O xadrez da permanência de Salles como ministro
Salles tem estado sob fogo cruzado desde a declaração feita durante reunião ministerial em abril deste ano, revelada após ação do Supremo Tribunal Federal (STF), quando o ministro afirmou que o governo deveria aproveitar a pandemia para "passar a boiada" em relação aos temas da legislação ambiental.
Desde então, com recordes de desmatamento e incêndios na Amazônia e no Pantanal, a pressão sobre o ministro aumentou ainda mais, apesar da proteção do governo. Para Cláudio Couto, o episódio com o ministro Ramos pode contribuir para a queda do ministro do Meio Ambiente, mas o jogo político em torno da pasta é complexo.
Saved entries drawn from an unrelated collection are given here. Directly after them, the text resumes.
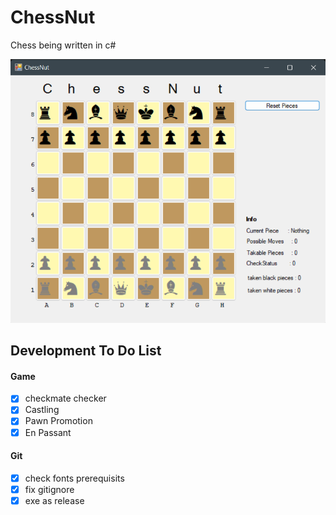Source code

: # ChessNut
Chess being written in c#

<p float="left">
  <img src="assets/screenshots/screenshot9.png" width="600" />
</p>

## Development To Do List

#### Game
* [x] checkmate checker 
* [x] Castling
* [x] Pawn Promotion
* [x] En Passant

#### Git
* [x] check fonts prerequisits
* [x] fix gitignore
* [x] exe as release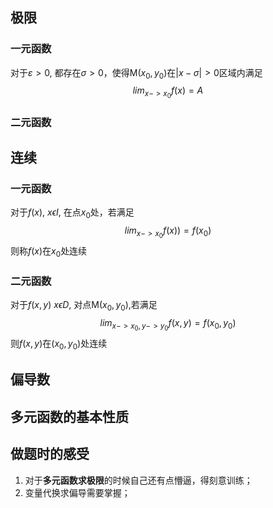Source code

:## 极限
### 一元函数
对于$\varepsilon > 0$, 都存在$\sigma > 0$，使得M$(x_0,y_0)$在$|x - \sigma| > 0$区域内满足 
$$lim_{x->x_0}f(x) = A$$

### 二元函数
## 连续
### 一元函数
对于$f(x)$, $x\epsilon I$, 在点$x_0$处，若满足 
$$lim_{x->x_0} f(x)) = f(x_0)$$
则称$f(x)$在$x_0$处连续

### 二元函数
对于$f(x,y)$ $x\epsilon D$, 对点M$(x_0,y_0)$,若满足
$$lim_{x->x_0,y->y_0} f(x,y) = f(x_0,y_0)$$
则$f(x,y)$在$(x_0,y_0)$处连续

## 偏导数

## 多元函数的基本性质

## 做题时的感受
1. 对于**多元函数求极限**的时候自己还有点懵逼，得刻意训练；
02. 变量代换求偏导需要掌握；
"Acho que só isso não é suficiente, mas acho que isso, se somando a outros fatores, pode sim acarretar essa situação [a saída de Salles do governo]. Sobretudo, porque existe uma pressão muito grande da sociedade em relação a esse ministro, e mais do que isso, ele pode ter cometido um crime quando sinalizou que queria se aproveitar da desatenção da sociedade, por conta da pandemia, com a questão ambiental, e aí acho que ele pode ter consequências ruins decorrentes disso", afirma.
Couto recorda que Bolsonaro "não tem nenhum tipo de hesitação em fritar seus aliados", lembrando de ex-ministros que foram alvos do presidente, como Sergio Moro, ex-ministro da Justiça e Segurança Pública, Gustavo Bebianno, ex-ministro-chefe da Secretaria-Geral da Presidência da República e o general Santos Cruz, ex-ministro da Secretaria de Governo.
O caso mais recente é do general Eduardo Pazuello, o terceiro ministro da Saúde do governo Bolsonaro, que virou alvo do presidente após Bolsonaro desautorizar o ministro no anúncio da compra de 46 milhões de doses da vacina CoronaVac, fabricada pela chinesa Sinovac. O cientista político Cláudio Couto, porém, ressalta as diferenças que devem ser apontadas entre o caso do ministro Salles e a situação mais recente com Pazuello.
"É diferente no sentido de que Salles claramente está cometendo um tipo de política que acaba tornando o Brasil alvo da crítica internacional, de boicote econômico, tem consequências muito graves. Pazuello, apesar de a Saúde ser uma área muito séria, não produz esse mesmo tipo de consequência e aí, se curvando às vontades do presidente, ele sobrevive", conclui.